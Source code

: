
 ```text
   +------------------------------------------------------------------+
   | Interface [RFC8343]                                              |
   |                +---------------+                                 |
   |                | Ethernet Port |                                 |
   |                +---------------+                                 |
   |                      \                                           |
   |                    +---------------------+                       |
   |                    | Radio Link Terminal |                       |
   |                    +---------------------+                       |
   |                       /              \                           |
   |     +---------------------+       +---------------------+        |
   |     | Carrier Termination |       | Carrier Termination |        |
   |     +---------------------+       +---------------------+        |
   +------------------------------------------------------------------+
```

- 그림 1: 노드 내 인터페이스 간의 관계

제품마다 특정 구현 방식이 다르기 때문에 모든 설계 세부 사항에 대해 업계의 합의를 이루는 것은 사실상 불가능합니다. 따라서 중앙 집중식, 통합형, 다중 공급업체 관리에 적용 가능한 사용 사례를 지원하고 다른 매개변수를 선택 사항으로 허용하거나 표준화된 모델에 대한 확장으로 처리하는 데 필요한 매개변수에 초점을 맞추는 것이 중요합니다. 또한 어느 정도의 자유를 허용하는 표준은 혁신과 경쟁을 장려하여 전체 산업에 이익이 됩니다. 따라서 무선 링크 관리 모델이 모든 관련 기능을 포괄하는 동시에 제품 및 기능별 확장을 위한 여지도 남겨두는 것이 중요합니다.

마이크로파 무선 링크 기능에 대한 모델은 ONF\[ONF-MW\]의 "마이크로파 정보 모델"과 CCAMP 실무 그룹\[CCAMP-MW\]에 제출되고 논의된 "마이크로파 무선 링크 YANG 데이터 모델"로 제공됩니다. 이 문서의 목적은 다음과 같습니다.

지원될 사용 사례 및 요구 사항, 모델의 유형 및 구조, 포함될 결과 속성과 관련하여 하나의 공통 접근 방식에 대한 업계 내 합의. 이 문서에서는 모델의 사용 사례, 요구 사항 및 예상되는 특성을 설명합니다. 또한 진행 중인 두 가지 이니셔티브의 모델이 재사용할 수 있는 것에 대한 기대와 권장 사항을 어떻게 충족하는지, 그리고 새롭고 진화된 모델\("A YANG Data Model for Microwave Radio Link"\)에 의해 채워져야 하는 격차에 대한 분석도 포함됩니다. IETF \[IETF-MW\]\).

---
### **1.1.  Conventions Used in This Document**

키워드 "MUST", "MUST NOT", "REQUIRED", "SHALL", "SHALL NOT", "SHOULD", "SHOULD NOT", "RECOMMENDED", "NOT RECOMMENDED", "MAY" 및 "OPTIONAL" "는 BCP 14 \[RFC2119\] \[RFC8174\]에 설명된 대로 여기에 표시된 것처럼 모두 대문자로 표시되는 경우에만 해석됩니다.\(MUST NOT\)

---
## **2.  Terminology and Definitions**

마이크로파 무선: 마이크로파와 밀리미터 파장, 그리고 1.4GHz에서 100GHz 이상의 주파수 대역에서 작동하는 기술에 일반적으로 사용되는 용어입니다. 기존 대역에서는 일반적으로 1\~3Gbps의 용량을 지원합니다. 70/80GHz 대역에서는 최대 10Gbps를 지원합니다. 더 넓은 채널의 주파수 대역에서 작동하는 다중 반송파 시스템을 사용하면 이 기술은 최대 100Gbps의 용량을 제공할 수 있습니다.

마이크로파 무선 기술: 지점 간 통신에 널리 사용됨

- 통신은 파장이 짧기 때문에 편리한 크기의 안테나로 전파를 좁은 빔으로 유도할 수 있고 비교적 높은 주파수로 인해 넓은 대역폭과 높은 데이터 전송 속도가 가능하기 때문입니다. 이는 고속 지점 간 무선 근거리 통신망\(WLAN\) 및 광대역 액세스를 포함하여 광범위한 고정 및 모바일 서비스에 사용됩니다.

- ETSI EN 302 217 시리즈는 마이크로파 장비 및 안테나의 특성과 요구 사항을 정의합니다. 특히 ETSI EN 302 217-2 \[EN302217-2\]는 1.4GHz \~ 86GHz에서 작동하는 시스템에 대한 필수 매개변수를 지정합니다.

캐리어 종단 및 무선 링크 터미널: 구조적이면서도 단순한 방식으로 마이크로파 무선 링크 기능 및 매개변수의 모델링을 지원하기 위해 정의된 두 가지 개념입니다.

========================

(What needs to be done):
Word for word, set down all of the material.

(Solution for this task):
Source code

:
 ```text
   +------------------------------------------------------------------+
   | Interface [RFC8343]                                              |
   |                +---------------+                                 |
   |                | Ethernet Port |                                 |
   |                +---------------+                                 |
   |                      \                                           |
   |                    +---------------------+                       |
   |                    | Radio Link Terminal |                       |
   |                    +---------------------+                       |
   |                       /              \                           |
   |     +---------------------+       +---------------------+        |
   |     | Carrier Termination |       | Carrier Termination |        |
   |     +---------------------+       +---------------------+        |
   +------------------------------------------------------------------+
```

- 그림 1: 노드 내 인터페이스 간의 관계

제품마다 특정 구현 방식이 다르기 때문에 모든 설계 세부 사항에 대해 업계의 합의를 이루는 것은 사실상 불가능합니다. 따라서 중앙 집중식, 통합형, 다중 공급업체 관리에 적용 가능한 사용 사례를 지원하고 다른 매개변수를 선택 사항으로 허용하거나 표준화된 모델에 대한 확장으로 처리하는 데 필요한 매개변수에 초점을 맞추는 것이 중요합니다. 또한 어느 정도의 자유를 허용하는 표준은 혁신과 경쟁을 장려하여 전체 산업에 이익이 됩니다. 따라서 무선 링크 관리 모델이 모든 관련 기능을 포괄하는 동시에 제품 및 기능별 확장을 위한 여지도 남겨두는 것이 중요합니다.

마이크로파 무선 링크 기능에 대한 모델은 ONF\[ONF-MW\]의 "마이크로파 정보 모델"과 CCAMP 실무 그룹\[CCAMP-MW\]에 제출되고 논의된 "마이크로파 무선 링크 YANG 데이터 모델"로 제공됩니다. 이 문서의 목적은 다음과 같습니다.

지원될 사용 사례 및 요구 사항, 모델의 유형 및 구조, 포함될 결과 속성과 관련하여 하나의 공통 접근 방식에 대한 업계 내 합의. 이 문서에서는 모델의 사용 사례, 요구 사항 및 예상되는 특성을 설명합니다. 또한 진행 중인 두 가지 이니셔티브의 모델이 재사용할 수 있는 것에 대한 기대와 권장 사항을 어떻게 충족하는지, 그리고 새롭고 진화된 모델\("A YANG Data Model for Microwave Radio Link"\)에 의해 채워져야 하는 격차에 대한 분석도 포함됩니다. IETF \[IETF-MW\]\).

---
### **1.1.  Conventions Used in This Document**

키워드 "MUST", "MUST NOT", "REQUIRED", "SHALL", "SHALL NOT", "SHOULD", "SHOULD NOT", "RECOMMENDED", "NOT RECOMMENDED", "MAY" 및 "OPTIONAL" "는 BCP 14 \[RFC2119\] \[RFC8174\]에 설명된 대로 여기에 표시된 것처럼 모두 대문자로 표시되는 경우에만 해석됩니다.\(MUST NOT\)

---
## **2.  Terminology and Definitions**

마이크로파 무선: 마이크로파와 밀리미터 파장, 그리고 1.4GHz에서 100GHz 이상의 주파수 대역에서 작동하는 기술에 일반적으로 사용되는 용어입니다. 기존 대역에서는 일반적으로 1\~3Gbps의 용량을 지원합니다. 70/80GHz 대역에서는 최대 10Gbps를 지원합니다. 더 넓은 채널의 주파수 대역에서 작동하는 다중 반송파 시스템을 사용하면 이 기술은 최대 100Gbps의 용량을 제공할 수 있습니다.

마이크로파 무선 기술: 지점 간 통신에 널리 사용됨

- 통신은 파장이 짧기 때문에 편리한 크기의 안테나로 전파를 좁은 빔으로 유도할 수 있고 비교적 높은 주파수로 인해 넓은 대역폭과 높은 데이터 전송 속도가 가능하기 때문입니다. 이는 고속 지점 간 무선 근거리 통신망\(WLAN\) 및 광대역 액세스를 포함하여 광범위한 고정 및 모바일 서비스에 사용됩니다.

- ETSI EN 302 217 시리즈는 마이크로파 장비 및 안테나의 특성과 요구 사항을 정의합니다. 특히 ETSI EN 302 217-2 \[EN302217-2\]는 1.4GHz \~ 86GHz에서 작동하는 시스템에 대한 필수 매개변수를 지정합니다.

캐리어 종단 및 무선 링크 터미널: 구조적이면서도 단순한 방식으로 마이크로파 무선 링크 기능 및 매개변수의 모델링을 지원하기 위해 정의된 두 가지 개념입니다.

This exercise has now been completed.